• Task directions
Print the data below exactly, but only the lines from the one containing "dumb OCaml logger." down to the one containing "scikit-learn for OCaml.", inclusive.

[Extracted records]
· · · ·

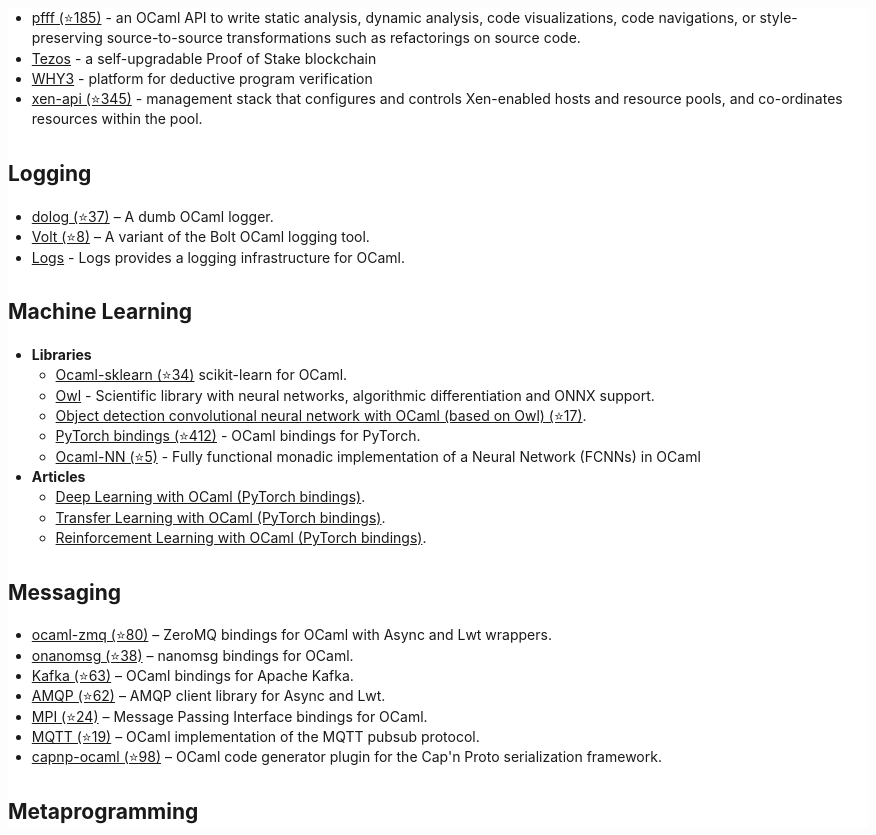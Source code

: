 *   [pfff (⭐185)](https://github.com/returntocorp/pfff) - an OCaml API to write static analysis, dynamic analysis, code visualizations, code navigations, or style-preserving source-to-source transformations such as refactorings on source code.
*   [Tezos](https://gitlab.com/tezos/tezos) - a self-upgradable Proof of Stake blockchain
*   [WHY3](https://gitlab.inria.fr/why3/why3) - platform for deductive program verification
*   [xen-api (⭐345)](https://github.com/xapi-project/xen-api) - management stack that configures and controls Xen-enabled hosts and resource pools, and co-ordinates resources within the pool.

## Logging

*   [dolog (⭐37)](https://github.com/UnixJunkie/dolog) – A dumb OCaml logger.
*   [Volt (⭐8)](https://github.com/codinuum/volt) – A variant of the Bolt OCaml logging tool.
*   [Logs](http://erratique.ch/software/logs) - Logs provides a logging infrastructure for OCaml.

## Machine Learning

*   **Libraries**
    *   [Ocaml-sklearn (⭐34)](https://github.com/lehy/ocaml-sklearn) scikit-learn for OCaml.
    *   [Owl](https://ocaml.xyz/) - Scientific library with neural networks, algorithmic differentiation and ONNX support.
    *   [Object detection convolutional neural network with OCaml (based on Owl) (⭐17)](https://github.com/owlbarn/owl_mask_rcnn).
    *   [PyTorch bindings (⭐412)](https://github.com/LaurentMazare/ocaml-torch) - OCaml bindings for PyTorch.
    *   [Ocaml-NN (⭐5)](https://github.com/ck090/ocaml-nn/tree/main) - Fully functional monadic implementation of a Neural Network (FCNNs) in OCaml
*   **Articles**
    *   [Deep Learning with OCaml (PyTorch bindings)](https://blog.janestreet.com/deep-learning-experiments-in-ocaml/).
    *   [Transfer Learning with OCaml (PyTorch bindings)](https://blog.janestreet.com/of-pythons-and-camels/).
    *   [Reinforcement Learning with OCaml (PyTorch bindings)](https://blog.janestreet.com/playing-atari-games-with-ocaml-and-deep-rl/).

## Messaging

*   [ocaml-zmq (⭐80)](https://github.com/issuu/ocaml-zmq) – ZeroMQ bindings for OCaml with Async and Lwt wrappers.
*   [onanomsg (⭐38)](https://github.com/rgrinberg/onanomsg) – nanomsg bindings for OCaml.
*   [Kafka (⭐63)](https://github.com/didier-wenzek/ocaml-kafka) – OCaml bindings for Apache Kafka.
*   [AMQP (⭐62)](https://github.com/andersfugmann/amqp-client) – AMQP client library for Async and Lwt.
*   [MPI (⭐24)](https://github.com/xavierleroy/ocamlmpi) – Message Passing Interface bindings for OCaml.
*   [MQTT (⭐19)](https://github.com/j0sh/ocaml-mqtt) – OCaml implementation of the MQTT pubsub protocol.
*   [capnp-ocaml (⭐98)](https://github.com/capnproto/capnp-ocaml) – OCaml code generator plugin for the Cap'n Proto serialization framework.

## Metaprogramming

· · · ·

• Expected answer
*   [dolog (⭐37)](https://github.com/UnixJunkie/dolog) – A dumb OCaml logger.
*   [Volt (⭐8)](https://github.com/codinuum/volt) – A variant of the Bolt OCaml logging tool.
*   [Logs](http://erratique.ch/software/logs) - Logs provides a logging infrastructure for OCaml.

## Machine Learning

*   **Libraries**
    *   [Ocaml-sklearn (⭐34)](https://github.com/lehy/ocaml-sklearn) scikit-learn for OCaml.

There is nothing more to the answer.